Pas de pilote automatique, mais une aide
Touring rappelle que ces systèmes constituent des outils utiles pour compenser certaines erreurs humaines, mais ne doivent en aucun cas être perçus comme un « pilote automatique ».
« La technologie actuelle ne dépasse pas encore les capacités d’un conducteur attentif dans des conditions météorologiques difficiles », souligne Joost Kaesemans. « Les aides à la conduite ne doivent jamais servir d’excuse pour relâcher son attention ou se reposer uniquement sur les alertes du véhicule. »

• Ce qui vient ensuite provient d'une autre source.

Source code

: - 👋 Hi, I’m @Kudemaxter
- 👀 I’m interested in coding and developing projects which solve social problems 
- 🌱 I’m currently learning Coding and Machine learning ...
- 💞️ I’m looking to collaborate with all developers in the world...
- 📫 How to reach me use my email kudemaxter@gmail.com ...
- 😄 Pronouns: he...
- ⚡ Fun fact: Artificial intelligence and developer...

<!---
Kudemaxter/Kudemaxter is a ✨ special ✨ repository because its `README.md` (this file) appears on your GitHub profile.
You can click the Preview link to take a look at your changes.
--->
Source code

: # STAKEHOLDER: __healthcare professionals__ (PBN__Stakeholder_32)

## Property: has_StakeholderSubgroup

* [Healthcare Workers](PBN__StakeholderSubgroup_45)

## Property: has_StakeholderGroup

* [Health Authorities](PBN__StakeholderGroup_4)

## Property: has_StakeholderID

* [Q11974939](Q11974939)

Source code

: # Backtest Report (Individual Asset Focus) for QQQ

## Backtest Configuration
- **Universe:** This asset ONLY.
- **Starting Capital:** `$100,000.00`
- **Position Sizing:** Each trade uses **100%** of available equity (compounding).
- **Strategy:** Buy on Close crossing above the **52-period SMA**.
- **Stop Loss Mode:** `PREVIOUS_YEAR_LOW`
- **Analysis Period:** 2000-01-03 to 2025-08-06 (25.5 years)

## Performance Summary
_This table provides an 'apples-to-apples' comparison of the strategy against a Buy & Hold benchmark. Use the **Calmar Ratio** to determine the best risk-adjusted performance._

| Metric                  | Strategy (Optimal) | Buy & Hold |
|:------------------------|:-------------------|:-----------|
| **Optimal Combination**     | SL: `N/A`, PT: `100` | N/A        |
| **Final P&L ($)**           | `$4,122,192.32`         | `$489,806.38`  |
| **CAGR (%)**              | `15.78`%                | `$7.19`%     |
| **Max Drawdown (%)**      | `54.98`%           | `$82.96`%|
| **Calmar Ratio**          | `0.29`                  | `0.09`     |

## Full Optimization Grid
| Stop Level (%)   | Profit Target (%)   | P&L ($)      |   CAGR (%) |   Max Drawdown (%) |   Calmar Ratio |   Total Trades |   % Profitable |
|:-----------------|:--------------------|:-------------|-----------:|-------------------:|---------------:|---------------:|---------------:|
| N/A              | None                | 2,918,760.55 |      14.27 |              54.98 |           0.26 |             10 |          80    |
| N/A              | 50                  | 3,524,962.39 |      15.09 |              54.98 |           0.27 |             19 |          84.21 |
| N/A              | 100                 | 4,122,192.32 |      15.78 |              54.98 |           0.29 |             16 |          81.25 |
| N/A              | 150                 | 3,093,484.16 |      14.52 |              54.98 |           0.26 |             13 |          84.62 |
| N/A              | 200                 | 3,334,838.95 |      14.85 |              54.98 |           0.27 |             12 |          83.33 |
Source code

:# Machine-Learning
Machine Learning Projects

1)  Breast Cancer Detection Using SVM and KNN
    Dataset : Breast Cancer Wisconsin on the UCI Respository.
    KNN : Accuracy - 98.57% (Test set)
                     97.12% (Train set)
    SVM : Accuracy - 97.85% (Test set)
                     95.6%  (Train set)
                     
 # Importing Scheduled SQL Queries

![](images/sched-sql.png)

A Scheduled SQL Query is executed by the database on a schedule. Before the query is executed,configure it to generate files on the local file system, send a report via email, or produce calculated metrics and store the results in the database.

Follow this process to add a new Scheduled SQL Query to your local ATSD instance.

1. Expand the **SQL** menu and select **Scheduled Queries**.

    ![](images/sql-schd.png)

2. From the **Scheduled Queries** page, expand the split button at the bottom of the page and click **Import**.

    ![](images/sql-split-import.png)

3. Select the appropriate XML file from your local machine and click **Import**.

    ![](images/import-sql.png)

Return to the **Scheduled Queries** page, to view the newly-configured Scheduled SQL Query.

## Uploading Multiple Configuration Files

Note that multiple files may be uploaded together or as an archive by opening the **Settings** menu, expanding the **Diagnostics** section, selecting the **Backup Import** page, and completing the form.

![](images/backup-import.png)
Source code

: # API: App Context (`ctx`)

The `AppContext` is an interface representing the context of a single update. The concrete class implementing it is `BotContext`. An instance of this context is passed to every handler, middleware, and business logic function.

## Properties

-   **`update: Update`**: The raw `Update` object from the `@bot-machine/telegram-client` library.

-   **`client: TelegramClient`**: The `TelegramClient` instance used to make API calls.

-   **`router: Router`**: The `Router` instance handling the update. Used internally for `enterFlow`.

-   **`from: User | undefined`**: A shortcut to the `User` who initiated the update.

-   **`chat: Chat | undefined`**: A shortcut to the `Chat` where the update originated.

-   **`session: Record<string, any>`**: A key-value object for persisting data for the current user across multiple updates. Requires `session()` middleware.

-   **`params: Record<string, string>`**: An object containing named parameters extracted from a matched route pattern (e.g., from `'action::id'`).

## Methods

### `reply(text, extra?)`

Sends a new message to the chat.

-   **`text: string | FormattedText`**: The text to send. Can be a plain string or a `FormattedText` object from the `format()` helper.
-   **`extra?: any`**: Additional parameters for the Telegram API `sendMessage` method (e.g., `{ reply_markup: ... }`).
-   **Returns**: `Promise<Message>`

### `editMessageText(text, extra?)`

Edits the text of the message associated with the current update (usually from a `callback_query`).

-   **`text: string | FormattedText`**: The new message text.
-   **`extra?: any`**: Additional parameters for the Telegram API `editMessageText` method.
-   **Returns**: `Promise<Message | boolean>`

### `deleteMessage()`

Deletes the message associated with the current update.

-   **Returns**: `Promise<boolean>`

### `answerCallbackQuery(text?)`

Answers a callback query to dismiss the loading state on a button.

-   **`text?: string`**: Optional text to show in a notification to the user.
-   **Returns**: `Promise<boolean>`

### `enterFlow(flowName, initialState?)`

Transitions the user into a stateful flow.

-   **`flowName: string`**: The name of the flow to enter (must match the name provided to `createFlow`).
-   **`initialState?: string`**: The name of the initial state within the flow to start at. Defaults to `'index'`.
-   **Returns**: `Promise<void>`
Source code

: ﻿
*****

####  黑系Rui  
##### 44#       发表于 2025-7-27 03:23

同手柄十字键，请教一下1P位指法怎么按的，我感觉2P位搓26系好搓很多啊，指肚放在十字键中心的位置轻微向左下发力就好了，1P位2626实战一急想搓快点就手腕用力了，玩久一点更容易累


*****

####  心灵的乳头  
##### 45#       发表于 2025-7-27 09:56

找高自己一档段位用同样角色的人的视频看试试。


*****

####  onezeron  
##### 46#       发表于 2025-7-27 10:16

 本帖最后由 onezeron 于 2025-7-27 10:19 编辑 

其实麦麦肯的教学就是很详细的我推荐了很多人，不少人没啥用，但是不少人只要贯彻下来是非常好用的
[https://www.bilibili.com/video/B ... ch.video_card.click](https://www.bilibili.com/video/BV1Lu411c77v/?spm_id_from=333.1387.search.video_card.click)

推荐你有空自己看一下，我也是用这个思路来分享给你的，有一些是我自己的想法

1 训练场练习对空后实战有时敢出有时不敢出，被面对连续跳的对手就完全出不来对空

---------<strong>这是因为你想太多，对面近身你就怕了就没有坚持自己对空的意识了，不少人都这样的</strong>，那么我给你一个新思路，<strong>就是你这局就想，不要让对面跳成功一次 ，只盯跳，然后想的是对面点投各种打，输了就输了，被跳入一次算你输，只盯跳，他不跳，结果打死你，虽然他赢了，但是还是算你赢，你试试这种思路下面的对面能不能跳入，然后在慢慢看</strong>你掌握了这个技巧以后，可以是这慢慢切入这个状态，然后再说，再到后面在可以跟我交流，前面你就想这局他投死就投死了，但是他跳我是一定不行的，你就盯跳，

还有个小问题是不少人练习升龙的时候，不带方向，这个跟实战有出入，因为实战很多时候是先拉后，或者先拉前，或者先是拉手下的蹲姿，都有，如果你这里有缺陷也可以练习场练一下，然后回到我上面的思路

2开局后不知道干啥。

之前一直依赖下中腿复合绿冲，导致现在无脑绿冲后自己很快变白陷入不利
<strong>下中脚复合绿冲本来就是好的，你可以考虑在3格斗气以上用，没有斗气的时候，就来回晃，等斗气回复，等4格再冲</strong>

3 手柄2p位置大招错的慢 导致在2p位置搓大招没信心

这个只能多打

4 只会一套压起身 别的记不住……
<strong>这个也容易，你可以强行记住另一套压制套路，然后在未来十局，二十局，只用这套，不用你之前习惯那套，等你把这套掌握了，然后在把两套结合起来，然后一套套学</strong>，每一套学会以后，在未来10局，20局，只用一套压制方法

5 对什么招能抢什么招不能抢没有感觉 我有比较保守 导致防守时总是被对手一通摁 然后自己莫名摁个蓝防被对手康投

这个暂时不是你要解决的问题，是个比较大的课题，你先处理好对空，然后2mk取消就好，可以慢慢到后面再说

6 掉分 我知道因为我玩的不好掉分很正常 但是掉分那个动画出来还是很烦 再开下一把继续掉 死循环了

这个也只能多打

Les résultats mettent en évidence la nécessité urgente de tests indépendants. À partir de 2026, Euro NCAP intégrera les conditions météorologiques défavorables dans ses évaluations de sécurité. Une avancée importante, mais Touring plaide pour davantage de transparence sur les performances réelles des systèmes ADAS, ainsi que pour des alertes claires lorsque leurs limites techniques sont atteintes.
Conseils aux automobilistes
Touring recommande aux conducteurs de rester vigilants et de ne jamais faire une confiance aveugle à la technologie, en particulier par temps de pluie ou de brouillard.
« Même si les technologies embarquées contribuent réellement à réduire les risques d’accident, il ne faut jamais oublier que nous restons responsables au volant. Un conducteur attentif et prudent demeure la meilleure garantie de sécurité », conclut Joost Kaesemans.